I actually agree with you, and feel that DBI's design is backwards. Instead a
better design is that DBI is just an interface definition that each database
driver adopts, and that users should just be using the driver module directly,
eg they say "use DBD::Oracle" and "DBD::Oracle->connect()" or whatever.
And despite appearances, DBI is actually worse because it actually does have
intimate knowledge of possible drivers, a list of such baked into its source
code, or it did last I looked.
However, I raised this as a well known example of a plugin architecture.
> For another example, it would be a cleaner way to implement localization type
> modules that implement each user language as a Perl module, an example being my
> Locale::KeyedText module on CPAN.
>
> With the new builtins available, I wouldn't have to resort to these shenanigans:
...
> This just looks like bad api design to me. If I needed something like that I'd
> ensure there is a well defined method to call in the module that returned a list
> of whatever was needed. Introspecting on the package stash doesn't prove
> anything. Anybody can do 'sub Module::thing {}' anywhere and break this logic.
>
> I don't see how it relates to having a load builtin either. Loading package
> foo doesn't mean that any code will end up in the foo namespace. Package foo can
> populate any or no namespaces. Package names and stashes are only coincidentally
> related to each other, and are not necessarily related.
...
> I've done things like this, but I''d never touch $@ without a false return from
> an eval. Even if it might work in modern perls it's just confusing to newbies.
> Treating $@ like $! Is good practice. I've seen maintainer coders stick
> arbitrary code in between the eval and $@ access, which as $@ is volatile can
> completely change the result. I'd consider that a bug waiting to happen if it
> were in a communal code base.
>
> So, it's not clear to me what you expect. At the start of this mail you
> suggested that the proposed builtin would not need an eval, but here you gave a
> function that rethrows the exception and would require an eval if I
> speculatively want to load something, a pattern which I have seen far more than
> the cases you describe. Eg "use this module and if it's present import a sub,
> and if it's not use a roll-your-own replacement".

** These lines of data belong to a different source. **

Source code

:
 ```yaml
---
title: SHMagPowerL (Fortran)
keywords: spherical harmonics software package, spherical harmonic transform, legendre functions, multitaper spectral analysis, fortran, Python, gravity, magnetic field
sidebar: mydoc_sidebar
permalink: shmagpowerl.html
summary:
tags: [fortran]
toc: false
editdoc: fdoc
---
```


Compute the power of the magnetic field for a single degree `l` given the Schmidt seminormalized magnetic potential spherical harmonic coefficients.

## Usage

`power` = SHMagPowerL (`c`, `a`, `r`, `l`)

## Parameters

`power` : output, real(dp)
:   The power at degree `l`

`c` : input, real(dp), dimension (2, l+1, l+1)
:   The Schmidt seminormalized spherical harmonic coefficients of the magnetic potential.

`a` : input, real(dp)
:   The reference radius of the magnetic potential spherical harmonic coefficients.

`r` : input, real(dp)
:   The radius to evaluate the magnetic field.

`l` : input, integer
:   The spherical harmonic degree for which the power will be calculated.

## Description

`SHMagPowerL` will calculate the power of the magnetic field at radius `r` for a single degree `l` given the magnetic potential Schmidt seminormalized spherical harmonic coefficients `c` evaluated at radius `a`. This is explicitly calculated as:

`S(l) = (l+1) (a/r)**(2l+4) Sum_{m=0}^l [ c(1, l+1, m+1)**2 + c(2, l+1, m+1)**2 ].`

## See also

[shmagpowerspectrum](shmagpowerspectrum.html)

My mentioning Locale::KeyedText was just meant to be another example of how
checking for the use of a package use or loading one is much more contrived than
it ought to be. The fact that I happen to throw an exception on failure is
beside the point.
Also, Locale::KeyedText is an old CPAN module I no longer update or expect
anyone to use, and it doesn't reflect the latest good design. It was based on
trying to make available the MacOS feature of externally installable language
resources for applications where no language is privileged over others, eg no
replacing English text with other languages.
> So does this proposed new function die if it fails to load or not?
I assume there would be multiple versions so users can choose.
The whole proposal is for a set of routines, not just one.